Building with Dagster vs Airflow

March 4, 2025
Building with Dagster vs Airflow
Building with Dagster vs Airflow

Rebuilding Airflow's tutorial in Dagster

Dagster took a lot of lessons from Airflow and tried to make the process of developing and maintaining data applications much easier. You can build some really interesting things in Dagster (feel free to look through our [examples](https://docs.dagster.io/examples/)), but to showcase some of the differences in building with Dagster vs Airflow, it might be best to use a simple example.

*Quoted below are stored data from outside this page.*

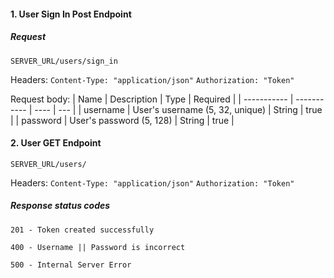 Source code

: #### 1. User Sign In Post Endpoint

##### Request

`SERVER_URL/users/sign_in`

Headers:
`Content-Type: "application/json"`
`Authorization: "Token"`

Request body:
| Name | Description | Type | Required |
| ----------- | ----------- | ---- | --- |
| username | User's username (5, 32, unique) | String | true |
| password | User's password (5, 128) | String | true |

#### 2. User GET Endpoint

`SERVER_URL/users/`

Headers:
`Content-Type: "application/json"`
`Authorization: "Token"`

##### Response status codes

`201 - Token created successfully`

`400 - Username || Password is incorrect`

`500 - Internal Server Error`
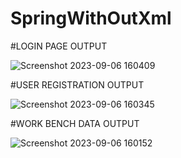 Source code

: # SpringWithOutXml

#LOGIN PAGE OUTPUT

![Screenshot 2023-09-06 160409](https://github.com/Srinivas-Tanniru/SpringWithOutXml/assets/127943977/19c10769-e8ed-4336-9208-db4ac6f866cf)

#USER REGISTRATION OUTPUT

![Screenshot 2023-09-06 160345](https://github.com/Srinivas-Tanniru/SpringWithOutXml/assets/127943977/be2c82da-6148-4a9a-934b-9b622cbc41b3)

#WORK BENCH DATA OUTPUT

![Screenshot 2023-09-06 160152](https://github.com/Srinivas-Tanniru/SpringWithOutXml/assets/127943977/37297a1f-8acb-4ada-99b5-207a34a22cd1)
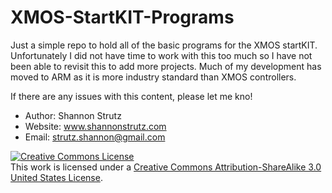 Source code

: XMOS-StartKIT-Programs
======================

Just a simple repo to hold all of the basic programs for the  XMOS startKIT.  Unfortunately I did not have time to work with this too much so I have not been able to revisit this to add more projects.  Much of my development has moved to ARM as it is more industry standard than XMOS controllers.

If there are any issues with this content, please let me kno!

+ Author: Shannon Strutz
+ Website: www.shannonstrutz.com
+ Email: strutz.shannon@gmail.com


<a rel="license" href="http://creativecommons.org/licenses/by-sa/3.0/us/"><img alt="Creative Commons License" style="border-width:0" src="https://i.creativecommons.org/l/by-sa/3.0/us/88x31.png" /></a><br />This work is licensed under a <a rel="license" href="http://creativecommons.org/licenses/by-sa/3.0/us/">Creative Commons Attribution-ShareAlike 3.0 United States License</a>.
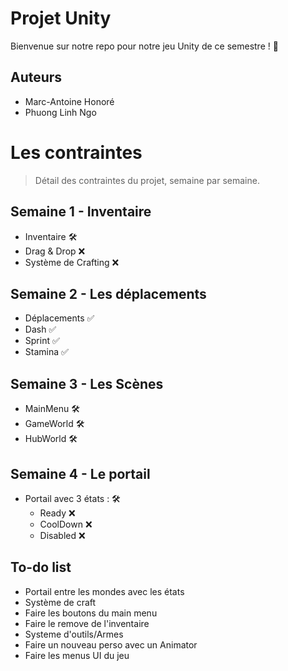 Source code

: 
# Projet Unity

Bienvenue sur notre repo pour notre jeu Unity de ce semestre ! 👋


## Auteurs

- Marc-Antoine Honoré
- Phuong Linh Ngo

# Les contraintes

> Détail des contraintes du projet, semaine par semaine.

## Semaine 1 - Inventaire
- Inventaire 🛠️
- Drag & Drop ❌
- Système de Crafting ❌

## Semaine 2 - Les déplacements
- Déplacements ✅
- Dash ✅
- Sprint ✅
- Stamina ✅

## Semaine 3 - Les Scènes
- MainMenu 🛠️
- GameWorld 🛠️
- HubWorld 🛠️

## Semaine 4 - Le portail
- Portail avec 3 états : 🛠️
	- Ready ❌
	- CoolDown ❌
	- Disabled ❌

## To-do list

- Portail entre les mondes avec les états
- Système de craft
- Faire les boutons du main menu
- Faire le remove de l'inventaire
- Systeme d'outils/Armes
- Faire un nouveau perso avec un Animator
- Faire les menus UI du jeu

We will build [Airflow’s introductory tutorial](https://airflow.apache.org/docs/apache-airflow/stable/tutorial/fundamentals.html) in Dagster. As we work through this tutorial, we will point out some of the differences in how to develop around Dagster and how to think about data tasks. By the end of this you should see how Dagster can help get you building.## Pipeline Initialization### AirflowThe first step in the Airflow tutorial is to initialize a DAG. Airflow pipelines are constructed at the task level and arranged into  DAGs. An Airflow deployment will consist of a number of DAGs and every task must be associated with a DAG:        

from airflow.models.dag import DAG

with DAG(
    "tutorial",
    # These args will get passed on to each operator
    # You can override them on a per-task basis during operator initialization
    default_args={
        "depends_on_past": False,
        "email": ["airflow@example.com"],
        "email_on_failure": False,
        "email_on_retry": False,
        "retries": 1,
        "retry_delay": timedelta(minutes=5),
        # 'queue': 'bash_queue',
        # 'pool': 'backfill',
        # 'priority_weight': 10,
        # 'end_date': datetime(2016, 1, 1),
        # 'wait_for_downstream': False,
        # 'sla': timedelta(hours=2),
        # 'execution_timeout': timedelta(seconds=300),
        # 'on_failure_callback': some_function, # or list of functions
        # 'on_success_callback': some_other_function, # or list of functions
        # 'on_retry_callback': another_function, # or list of functions
        # 'sla_miss_callback': yet_another_function, # or list of functions
        # 'on_skipped_callback': another_function, #or list of functions
        # 'trigger_rule': 'all_success'
    },
    description="A simple tutorial DAG",
    schedule=timedelta(days=1),
    start_date=datetime(2021, 1, 1),
    catchup=False,
    tags=["example"],
) as dag:

Dagster

Dagster does not require a DAG or any higher level abstraction. Instead of focusing on unique DAGs and their tasks, Dagster views everything as an asset.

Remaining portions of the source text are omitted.